Work instruction: Search the records for the word "output" and copy every line in which it occurs.

Stored data entries:
_ _ _ _

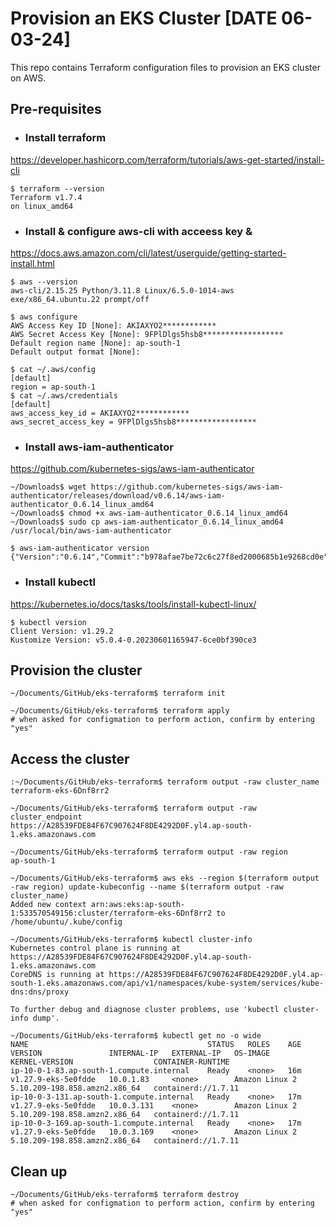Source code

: # Provision an EKS Cluster [DATE 06-03-24]
This repo contains Terraform configuration files to provision an EKS cluster on AWS.

## Pre-requisites

- ### Install terraform
https://developer.hashicorp.com/terraform/tutorials/aws-get-started/install-cli
```
$ terraform --version
Terraform v1.7.4
on linux_amd64
```

- ### Install & configure aws-cli with acceess key & 
https://docs.aws.amazon.com/cli/latest/userguide/getting-started-install.html
```
$ aws --version
aws-cli/2.15.25 Python/3.11.8 Linux/6.5.0-1014-aws exe/x86_64.ubuntu.22 prompt/off

$ aws configure
AWS Access Key ID [None]: AKIAXYO2************
AWS Secret Access Key [None]: 9FPlDlgs5hsb8******************
Default region name [None]: ap-south-1
Default output format [None]: 

$ cat ~/.aws/config 
[default]
region = ap-south-1
$ cat ~/.aws/credentials 
[default]
aws_access_key_id = AKIAXYO2************
aws_secret_access_key = 9FPlDlgs5hsb8******************
```

- ### Install aws-iam-authenticator
https://github.com/kubernetes-sigs/aws-iam-authenticator
```
~/Downloads$ wget https://github.com/kubernetes-sigs/aws-iam-authenticator/releases/download/v0.6.14/aws-iam-authenticator_0.6.14_linux_amd64
~/Downloads$ chmod +x aws-iam-authenticator_0.6.14_linux_amd64 
~/Downloads$ sudo cp aws-iam-authenticator_0.6.14_linux_amd64 /usr/local/bin/aws-iam-authenticator

$ aws-iam-authenticator version
{"Version":"0.6.14","Commit":"b978afae7be72c6c27f8ed2000685b1e9268cd0e"}
```

- ### Install kubectl
https://kubernetes.io/docs/tasks/tools/install-kubectl-linux/
```
$ kubectl version
Client Version: v1.29.2
Kustomize Version: v5.0.4-0.20230601165947-6ce0bf390ce3
```


## Provision the cluster
```
~/Documents/GitHub/eks-terraform$ terraform init

~/Documents/GitHub/eks-terraform$ terraform apply
# when asked for configmation to perform action, confirm by entering "yes"
```

## Access the cluster
```
:~/Documents/GitHub/eks-terraform$ terraform output -raw cluster_name
terraform-eks-6Dnf8rr2

~/Documents/GitHub/eks-terraform$ terraform output -raw cluster_endpoint
https://A28539FDE84F67C907624F8DE4292D0F.yl4.ap-south-1.eks.amazonaws.com

~/Documents/GitHub/eks-terraform$ terraform output -raw region
ap-south-1

~/Documents/GitHub/eks-terraform$ aws eks --region $(terraform output -raw region) update-kubeconfig --name $(terraform output -raw cluster_name)
Added new context arn:aws:eks:ap-south-1:533570549156:cluster/terraform-eks-6Dnf8rr2 to /home/ubuntu/.kube/config

~/Documents/GitHub/eks-terraform$ kubectl cluster-info
Kubernetes control plane is running at https://A28539FDE84F67C907624F8DE4292D0F.yl4.ap-south-1.eks.amazonaws.com
CoreDNS is running at https://A28539FDE84F67C907624F8DE4292D0F.yl4.ap-south-1.eks.amazonaws.com/api/v1/namespaces/kube-system/services/kube-dns:dns/proxy

To further debug and diagnose cluster problems, use 'kubectl cluster-info dump'.

~/Documents/GitHub/eks-terraform$ kubectl get no -o wide
NAME                                        STATUS   ROLES    AGE   VERSION               INTERNAL-IP   EXTERNAL-IP   OS-IMAGE         KERNEL-VERSION                  CONTAINER-RUNTIME
ip-10-0-1-83.ap-south-1.compute.internal    Ready    <none>   16m   v1.27.9-eks-5e0fdde   10.0.1.83     <none>        Amazon Linux 2   5.10.209-198.858.amzn2.x86_64   containerd://1.7.11
ip-10-0-3-131.ap-south-1.compute.internal   Ready    <none>   17m   v1.27.9-eks-5e0fdde   10.0.3.131    <none>        Amazon Linux 2   5.10.209-198.858.amzn2.x86_64   containerd://1.7.11
ip-10-0-3-169.ap-south-1.compute.internal   Ready    <none>   17m   v1.27.9-eks-5e0fdde   10.0.3.169    <none>        Amazon Linux 2   5.10.209-198.858.amzn2.x86_64   containerd://1.7.11
```
## Clean up
```
~/Documents/GitHub/eks-terraform$ terraform destroy
# when asked for configmation to perform action, confirm by entering "yes"
```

_ _ _ _

Result:
Default output format [None]: 
:~/Documents/GitHub/eks-terraform$ terraform output -raw cluster_name
~/Documents/GitHub/eks-terraform$ terraform output -raw cluster_endpoint
~/Documents/GitHub/eks-terraform$ terraform output -raw region
~/Documents/GitHub/eks-terraform$ aws eks --region $(terraform output -raw region) update-kubeconfig --name $(terraform output -raw cluster_name)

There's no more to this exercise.